** DATA LISTING follows **

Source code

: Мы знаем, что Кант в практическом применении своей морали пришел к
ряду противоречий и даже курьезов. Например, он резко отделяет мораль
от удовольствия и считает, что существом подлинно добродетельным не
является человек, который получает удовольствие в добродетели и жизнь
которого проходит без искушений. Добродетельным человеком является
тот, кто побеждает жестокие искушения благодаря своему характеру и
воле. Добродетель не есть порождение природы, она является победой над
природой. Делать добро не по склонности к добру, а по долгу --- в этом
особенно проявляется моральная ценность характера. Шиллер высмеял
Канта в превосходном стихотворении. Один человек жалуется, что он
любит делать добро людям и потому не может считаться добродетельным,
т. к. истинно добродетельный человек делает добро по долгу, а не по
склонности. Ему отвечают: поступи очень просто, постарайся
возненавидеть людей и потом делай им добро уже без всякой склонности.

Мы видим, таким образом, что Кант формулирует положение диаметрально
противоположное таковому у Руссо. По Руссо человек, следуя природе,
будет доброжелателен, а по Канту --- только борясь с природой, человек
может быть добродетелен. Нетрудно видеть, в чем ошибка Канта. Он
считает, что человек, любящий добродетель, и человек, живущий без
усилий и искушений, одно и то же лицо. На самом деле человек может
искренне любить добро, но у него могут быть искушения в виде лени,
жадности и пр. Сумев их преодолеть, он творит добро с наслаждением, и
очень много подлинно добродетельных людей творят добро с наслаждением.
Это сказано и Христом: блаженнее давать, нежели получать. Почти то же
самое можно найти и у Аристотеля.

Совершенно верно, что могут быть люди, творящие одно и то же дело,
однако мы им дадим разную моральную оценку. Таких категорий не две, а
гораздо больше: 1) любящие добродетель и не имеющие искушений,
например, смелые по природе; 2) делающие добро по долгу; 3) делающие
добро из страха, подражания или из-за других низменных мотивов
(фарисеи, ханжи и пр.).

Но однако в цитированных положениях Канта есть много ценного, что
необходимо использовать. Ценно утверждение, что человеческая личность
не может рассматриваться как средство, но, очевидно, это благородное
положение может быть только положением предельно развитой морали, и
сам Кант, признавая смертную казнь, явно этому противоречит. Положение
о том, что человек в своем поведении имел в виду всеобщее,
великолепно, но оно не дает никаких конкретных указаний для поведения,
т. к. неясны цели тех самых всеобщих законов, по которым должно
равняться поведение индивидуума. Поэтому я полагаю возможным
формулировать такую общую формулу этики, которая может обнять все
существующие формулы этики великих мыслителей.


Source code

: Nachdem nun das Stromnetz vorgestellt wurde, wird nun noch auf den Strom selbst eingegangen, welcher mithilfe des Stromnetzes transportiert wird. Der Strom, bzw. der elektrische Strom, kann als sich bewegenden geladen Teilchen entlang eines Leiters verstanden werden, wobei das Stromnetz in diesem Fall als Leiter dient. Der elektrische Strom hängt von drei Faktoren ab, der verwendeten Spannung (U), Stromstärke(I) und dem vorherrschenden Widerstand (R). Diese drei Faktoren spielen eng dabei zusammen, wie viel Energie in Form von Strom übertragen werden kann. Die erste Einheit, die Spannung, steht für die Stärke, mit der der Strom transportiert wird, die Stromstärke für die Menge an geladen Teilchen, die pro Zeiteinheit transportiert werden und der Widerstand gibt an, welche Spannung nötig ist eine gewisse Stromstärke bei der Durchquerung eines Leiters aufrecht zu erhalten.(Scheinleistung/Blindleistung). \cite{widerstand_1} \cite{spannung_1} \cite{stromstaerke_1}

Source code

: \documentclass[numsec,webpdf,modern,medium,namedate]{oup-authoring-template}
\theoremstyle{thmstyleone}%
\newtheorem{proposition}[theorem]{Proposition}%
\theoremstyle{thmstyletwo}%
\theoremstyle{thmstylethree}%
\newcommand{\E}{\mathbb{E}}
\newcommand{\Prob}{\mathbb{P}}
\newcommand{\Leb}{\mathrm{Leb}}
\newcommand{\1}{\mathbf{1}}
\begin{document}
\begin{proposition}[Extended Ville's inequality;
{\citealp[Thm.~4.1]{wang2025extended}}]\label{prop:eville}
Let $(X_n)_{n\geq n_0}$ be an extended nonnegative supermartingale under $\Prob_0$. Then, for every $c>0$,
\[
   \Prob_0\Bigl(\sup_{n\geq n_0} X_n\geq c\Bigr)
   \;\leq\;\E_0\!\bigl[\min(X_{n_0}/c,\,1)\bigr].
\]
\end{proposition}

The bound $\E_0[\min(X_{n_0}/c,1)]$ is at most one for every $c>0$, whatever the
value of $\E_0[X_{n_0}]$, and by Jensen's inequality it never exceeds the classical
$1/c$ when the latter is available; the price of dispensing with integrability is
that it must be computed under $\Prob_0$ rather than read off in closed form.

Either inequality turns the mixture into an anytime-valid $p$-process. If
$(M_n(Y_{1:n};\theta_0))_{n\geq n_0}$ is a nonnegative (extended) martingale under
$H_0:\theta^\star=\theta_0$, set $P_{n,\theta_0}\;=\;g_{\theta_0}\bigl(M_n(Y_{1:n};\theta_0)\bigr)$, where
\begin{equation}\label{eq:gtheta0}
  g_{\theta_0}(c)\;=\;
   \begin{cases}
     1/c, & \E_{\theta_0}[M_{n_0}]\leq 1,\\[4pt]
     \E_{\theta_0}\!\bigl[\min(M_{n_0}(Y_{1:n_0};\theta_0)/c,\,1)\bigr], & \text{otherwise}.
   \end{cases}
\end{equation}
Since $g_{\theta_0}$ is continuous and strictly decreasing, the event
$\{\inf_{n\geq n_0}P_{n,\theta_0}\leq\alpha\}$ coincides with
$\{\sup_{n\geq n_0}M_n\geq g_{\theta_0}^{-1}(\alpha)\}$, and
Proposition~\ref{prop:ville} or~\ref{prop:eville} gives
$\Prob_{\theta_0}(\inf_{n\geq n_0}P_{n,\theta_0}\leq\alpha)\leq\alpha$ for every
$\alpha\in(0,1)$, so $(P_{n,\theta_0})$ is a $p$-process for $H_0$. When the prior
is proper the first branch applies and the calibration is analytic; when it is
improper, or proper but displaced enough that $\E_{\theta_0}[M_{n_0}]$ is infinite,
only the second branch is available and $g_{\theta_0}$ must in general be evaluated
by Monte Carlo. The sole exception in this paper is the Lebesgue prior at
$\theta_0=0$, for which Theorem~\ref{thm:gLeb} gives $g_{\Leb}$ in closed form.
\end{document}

** End of DATA LISTING **

TASK INSTRUCTIONS - Give every entry once more, exactly as it reads.

REPLY -
Source code

: Мы знаем, что Кант в практическом применении своей морали пришел к
ряду противоречий и даже курьезов. Например, он резко отделяет мораль
от удовольствия и считает, что существом подлинно добродетельным не
является человек, который получает удовольствие в добродетели и жизнь
которого проходит без искушений. Добродетельным человеком является
тот, кто побеждает жестокие искушения благодаря своему характеру и
воле. Добродетель не есть порождение природы, она является победой над
природой. Делать добро не по склонности к добру, а по долгу --- в этом
особенно проявляется моральная ценность характера. Шиллер высмеял
Канта в превосходном стихотворении. Один человек жалуется, что он
любит делать добро людям и потому не может считаться добродетельным,
т. к. истинно добродетельный человек делает добро по долгу, а не по
склонности. Ему отвечают: поступи очень просто, постарайся
возненавидеть людей и потом делай им добро уже без всякой склонности.

Мы видим, таким образом, что Кант формулирует положение диаметрально
противоположное таковому у Руссо. По Руссо человек, следуя природе,
будет доброжелателен, а по Канту --- только борясь с природой, человек
может быть добродетелен. Нетрудно видеть, в чем ошибка Канта. Он
считает, что человек, любящий добродетель, и человек, живущий без
усилий и искушений, одно и то же лицо. На самом деле человек может
искренне любить добро, но у него могут быть искушения в виде лени,
жадности и пр. Сумев их преодолеть, он творит добро с наслаждением, и
очень много подлинно добродетельных людей творят добро с наслаждением.
Это сказано и Христом: блаженнее давать, нежели получать. Почти то же
самое можно найти и у Аристотеля.

Совершенно верно, что могут быть люди, творящие одно и то же дело,
однако мы им дадим разную моральную оценку. Таких категорий не две, а
гораздо больше: 1) любящие добродетель и не имеющие искушений,
например, смелые по природе; 2) делающие добро по долгу; 3) делающие
добро из страха, подражания или из-за других низменных мотивов
(фарисеи, ханжи и пр.).

Но однако в цитированных положениях Канта есть много ценного, что
необходимо использовать. Ценно утверждение, что человеческая личность
не может рассматриваться как средство, но, очевидно, это благородное
положение может быть только положением предельно развитой морали, и
сам Кант, признавая смертную казнь, явно этому противоречит. Положение
о том, что человек в своем поведении имел в виду всеобщее,
великолепно, но оно не дает никаких конкретных указаний для поведения,
т. к. неясны цели тех самых всеобщих законов, по которым должно
равняться поведение индивидуума. Поэтому я полагаю возможным
формулировать такую общую формулу этики, которая может обнять все
существующие формулы этики великих мыслителей.


Source code

: Nachdem nun das Stromnetz vorgestellt wurde, wird nun noch auf den Strom selbst eingegangen, welcher mithilfe des Stromnetzes transportiert wird. Der Strom, bzw. der elektrische Strom, kann als sich bewegenden geladen Teilchen entlang eines Leiters verstanden werden, wobei das Stromnetz in diesem Fall als Leiter dient. Der elektrische Strom hängt von drei Faktoren ab, der verwendeten Spannung (U), Stromstärke(I) und dem vorherrschenden Widerstand (R). Diese drei Faktoren spielen eng dabei zusammen, wie viel Energie in Form von Strom übertragen werden kann. Die erste Einheit, die Spannung, steht für die Stärke, mit der der Strom transportiert wird, die Stromstärke für die Menge an geladen Teilchen, die pro Zeiteinheit transportiert werden und der Widerstand gibt an, welche Spannung nötig ist eine gewisse Stromstärke bei der Durchquerung eines Leiters aufrecht zu erhalten.(Scheinleistung/Blindleistung). \cite{widerstand_1} \cite{spannung_1} \cite{stromstaerke_1}

Source code

: \documentclass[numsec,webpdf,modern,medium,namedate]{oup-authoring-template}
\theoremstyle{thmstyleone}%
\newtheorem{proposition}[theorem]{Proposition}%
\theoremstyle{thmstyletwo}%
\theoremstyle{thmstylethree}%
\newcommand{\E}{\mathbb{E}}
\newcommand{\Prob}{\mathbb{P}}
\newcommand{\Leb}{\mathrm{Leb}}
\newcommand{\1}{\mathbf{1}}
\begin{document}
\begin{proposition}[Extended Ville's inequality;
{\citealp[Thm.~4.1]{wang2025extended}}]\label{prop:eville}
Let $(X_n)_{n\geq n_0}$ be an extended nonnegative supermartingale under $\Prob_0$. Then, for every $c>0$,
\[
   \Prob_0\Bigl(\sup_{n\geq n_0} X_n\geq c\Bigr)
   \;\leq\;\E_0\!\bigl[\min(X_{n_0}/c,\,1)\bigr].
\]
\end{proposition}

The bound $\E_0[\min(X_{n_0}/c,1)]$ is at most one for every $c>0$, whatever the
value of $\E_0[X_{n_0}]$, and by Jensen's inequality it never exceeds the classical
$1/c$ when the latter is available; the price of dispensing with integrability is
that it must be computed under $\Prob_0$ rather than read off in closed form.

Either inequality turns the mixture into an anytime-valid $p$-process. If
$(M_n(Y_{1:n};\theta_0))_{n\geq n_0}$ is a nonnegative (extended) martingale under
$H_0:\theta^\star=\theta_0$, set $P_{n,\theta_0}\;=\;g_{\theta_0}\bigl(M_n(Y_{1:n};\theta_0)\bigr)$, where
\begin{equation}\label{eq:gtheta0}
  g_{\theta_0}(c)\;=\;
   \begin{cases}
     1/c, & \E_{\theta_0}[M_{n_0}]\leq 1,\\[4pt]
     \E_{\theta_0}\!\bigl[\min(M_{n_0}(Y_{1:n_0};\theta_0)/c,\,1)\bigr], & \text{otherwise}.
   \end{cases}
\end{equation}
Since $g_{\theta_0}$ is continuous and strictly decreasing, the event
$\{\inf_{n\geq n_0}P_{n,\theta_0}\leq\alpha\}$ coincides with
$\{\sup_{n\geq n_0}M_n\geq g_{\theta_0}^{-1}(\alpha)\}$, and
Proposition~\ref{prop:ville} or~\ref{prop:eville} gives
$\Prob_{\theta_0}(\inf_{n\geq n_0}P_{n,\theta_0}\leq\alpha)\leq\alpha$ for every
$\alpha\in(0,1)$, so $(P_{n,\theta_0})$ is a $p$-process for $H_0$. When the prior
is proper the first branch applies and the calibration is analytic; when it is
improper, or proper but displaced enough that $\E_{\theta_0}[M_{n_0}]$ is infinite,
only the second branch is available and $g_{\theta_0}$ must in general be evaluated
by Monte Carlo. The sole exception in this paper is the Lebesgue prior at
$\theta_0=0$, for which Theorem~\ref{thm:gLeb} gives $g_{\Leb}$ in closed form.
\end{document}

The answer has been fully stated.